(Saved data entries)
-- Opening Marker --
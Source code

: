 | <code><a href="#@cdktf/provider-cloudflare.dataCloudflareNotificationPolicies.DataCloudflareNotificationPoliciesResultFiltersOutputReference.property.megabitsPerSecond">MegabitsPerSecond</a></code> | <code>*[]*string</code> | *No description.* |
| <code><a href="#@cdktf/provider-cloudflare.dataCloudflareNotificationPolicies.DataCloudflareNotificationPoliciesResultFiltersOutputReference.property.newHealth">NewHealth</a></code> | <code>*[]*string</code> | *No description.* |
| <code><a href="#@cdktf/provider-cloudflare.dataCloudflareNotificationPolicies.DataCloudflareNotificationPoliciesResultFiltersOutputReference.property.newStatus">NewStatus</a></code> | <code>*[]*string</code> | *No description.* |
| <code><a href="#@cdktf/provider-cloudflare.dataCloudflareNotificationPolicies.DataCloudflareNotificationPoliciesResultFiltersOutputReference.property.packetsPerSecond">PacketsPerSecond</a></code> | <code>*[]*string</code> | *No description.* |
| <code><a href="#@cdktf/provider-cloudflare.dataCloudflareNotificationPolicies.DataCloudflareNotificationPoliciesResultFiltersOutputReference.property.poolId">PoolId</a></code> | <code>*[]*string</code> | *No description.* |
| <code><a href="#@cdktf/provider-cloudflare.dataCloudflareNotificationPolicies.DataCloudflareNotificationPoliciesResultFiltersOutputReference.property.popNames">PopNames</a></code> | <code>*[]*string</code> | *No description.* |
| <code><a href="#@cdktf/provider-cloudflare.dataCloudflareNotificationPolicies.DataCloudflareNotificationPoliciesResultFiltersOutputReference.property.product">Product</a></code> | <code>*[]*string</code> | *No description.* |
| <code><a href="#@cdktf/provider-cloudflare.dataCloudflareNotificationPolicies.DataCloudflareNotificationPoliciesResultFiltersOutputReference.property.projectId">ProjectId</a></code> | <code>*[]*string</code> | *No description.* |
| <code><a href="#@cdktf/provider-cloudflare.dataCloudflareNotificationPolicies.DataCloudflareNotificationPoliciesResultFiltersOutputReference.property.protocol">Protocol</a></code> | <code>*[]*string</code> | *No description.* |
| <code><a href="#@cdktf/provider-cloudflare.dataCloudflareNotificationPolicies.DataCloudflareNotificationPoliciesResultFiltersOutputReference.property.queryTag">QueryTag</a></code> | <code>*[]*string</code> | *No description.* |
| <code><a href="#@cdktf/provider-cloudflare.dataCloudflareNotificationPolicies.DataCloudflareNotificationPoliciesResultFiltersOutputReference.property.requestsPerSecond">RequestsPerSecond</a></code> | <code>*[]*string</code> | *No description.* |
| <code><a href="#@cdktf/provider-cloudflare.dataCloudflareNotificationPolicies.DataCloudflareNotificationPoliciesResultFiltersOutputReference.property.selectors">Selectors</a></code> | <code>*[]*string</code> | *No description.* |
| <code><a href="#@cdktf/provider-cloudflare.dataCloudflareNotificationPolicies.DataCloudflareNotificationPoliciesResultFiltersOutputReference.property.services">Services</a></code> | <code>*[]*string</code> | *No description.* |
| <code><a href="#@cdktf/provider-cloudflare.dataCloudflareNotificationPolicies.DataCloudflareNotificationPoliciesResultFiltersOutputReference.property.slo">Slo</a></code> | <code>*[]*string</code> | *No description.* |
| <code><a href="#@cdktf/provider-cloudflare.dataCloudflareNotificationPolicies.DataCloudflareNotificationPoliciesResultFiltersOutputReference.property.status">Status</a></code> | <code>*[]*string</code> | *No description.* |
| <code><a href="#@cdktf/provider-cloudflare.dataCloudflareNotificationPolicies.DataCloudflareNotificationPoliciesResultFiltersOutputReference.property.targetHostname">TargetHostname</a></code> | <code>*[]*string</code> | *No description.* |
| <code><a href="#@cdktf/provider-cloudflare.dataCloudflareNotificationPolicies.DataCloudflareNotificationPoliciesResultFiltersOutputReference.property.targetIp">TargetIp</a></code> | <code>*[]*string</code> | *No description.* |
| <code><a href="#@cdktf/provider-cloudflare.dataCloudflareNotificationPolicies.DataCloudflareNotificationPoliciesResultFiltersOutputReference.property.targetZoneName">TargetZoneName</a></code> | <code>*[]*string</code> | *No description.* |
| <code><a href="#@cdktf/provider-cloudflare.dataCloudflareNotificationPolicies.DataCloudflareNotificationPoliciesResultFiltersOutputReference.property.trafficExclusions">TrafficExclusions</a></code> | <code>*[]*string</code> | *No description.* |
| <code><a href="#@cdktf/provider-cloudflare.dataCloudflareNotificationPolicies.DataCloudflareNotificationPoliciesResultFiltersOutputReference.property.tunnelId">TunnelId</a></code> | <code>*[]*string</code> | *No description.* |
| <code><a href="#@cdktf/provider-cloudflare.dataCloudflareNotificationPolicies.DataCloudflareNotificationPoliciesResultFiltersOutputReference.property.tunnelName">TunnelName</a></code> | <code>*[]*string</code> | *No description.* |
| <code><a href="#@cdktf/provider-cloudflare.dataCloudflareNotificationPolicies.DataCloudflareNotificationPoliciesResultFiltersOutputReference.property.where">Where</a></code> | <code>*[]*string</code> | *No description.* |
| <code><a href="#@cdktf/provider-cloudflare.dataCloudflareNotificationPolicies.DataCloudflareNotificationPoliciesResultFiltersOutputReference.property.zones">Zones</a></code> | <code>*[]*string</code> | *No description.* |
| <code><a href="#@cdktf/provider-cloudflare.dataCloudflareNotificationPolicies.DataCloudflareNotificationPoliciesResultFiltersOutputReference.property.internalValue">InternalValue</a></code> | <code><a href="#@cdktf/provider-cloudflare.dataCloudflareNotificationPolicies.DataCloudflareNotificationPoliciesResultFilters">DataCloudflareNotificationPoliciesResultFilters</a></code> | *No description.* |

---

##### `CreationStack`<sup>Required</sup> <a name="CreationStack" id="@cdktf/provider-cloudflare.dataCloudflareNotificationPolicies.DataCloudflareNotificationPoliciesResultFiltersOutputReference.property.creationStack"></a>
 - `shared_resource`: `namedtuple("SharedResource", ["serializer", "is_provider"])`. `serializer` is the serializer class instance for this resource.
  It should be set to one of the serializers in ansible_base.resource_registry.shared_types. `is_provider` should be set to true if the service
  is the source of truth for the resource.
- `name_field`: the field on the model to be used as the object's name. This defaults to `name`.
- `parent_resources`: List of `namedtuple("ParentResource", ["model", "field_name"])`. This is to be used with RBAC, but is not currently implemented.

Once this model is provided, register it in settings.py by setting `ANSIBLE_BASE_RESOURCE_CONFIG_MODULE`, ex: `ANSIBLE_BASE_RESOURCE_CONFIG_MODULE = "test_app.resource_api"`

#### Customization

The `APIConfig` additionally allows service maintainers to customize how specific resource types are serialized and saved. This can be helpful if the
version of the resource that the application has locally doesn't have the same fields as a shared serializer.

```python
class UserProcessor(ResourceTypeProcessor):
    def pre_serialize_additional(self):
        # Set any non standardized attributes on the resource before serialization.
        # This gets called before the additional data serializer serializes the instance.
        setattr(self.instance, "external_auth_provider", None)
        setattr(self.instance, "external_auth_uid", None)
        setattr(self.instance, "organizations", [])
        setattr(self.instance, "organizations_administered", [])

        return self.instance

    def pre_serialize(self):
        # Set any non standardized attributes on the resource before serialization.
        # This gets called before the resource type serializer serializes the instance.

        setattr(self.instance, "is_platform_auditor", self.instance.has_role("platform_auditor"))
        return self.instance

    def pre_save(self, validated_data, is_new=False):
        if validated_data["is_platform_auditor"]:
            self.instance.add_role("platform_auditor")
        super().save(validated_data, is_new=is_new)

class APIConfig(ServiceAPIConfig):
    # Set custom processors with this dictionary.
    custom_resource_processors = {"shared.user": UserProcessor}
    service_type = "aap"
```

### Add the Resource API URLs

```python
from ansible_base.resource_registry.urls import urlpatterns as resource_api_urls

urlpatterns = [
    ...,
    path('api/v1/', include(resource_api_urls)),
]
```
-- Closing Marker --
■ **Try it**
With "urlpatterns" as the search string, filter the records and return each line that has it.

■ **Answer**
from ansible_base.resource_registry.urls import urlpatterns as resource_api_urls
urlpatterns = [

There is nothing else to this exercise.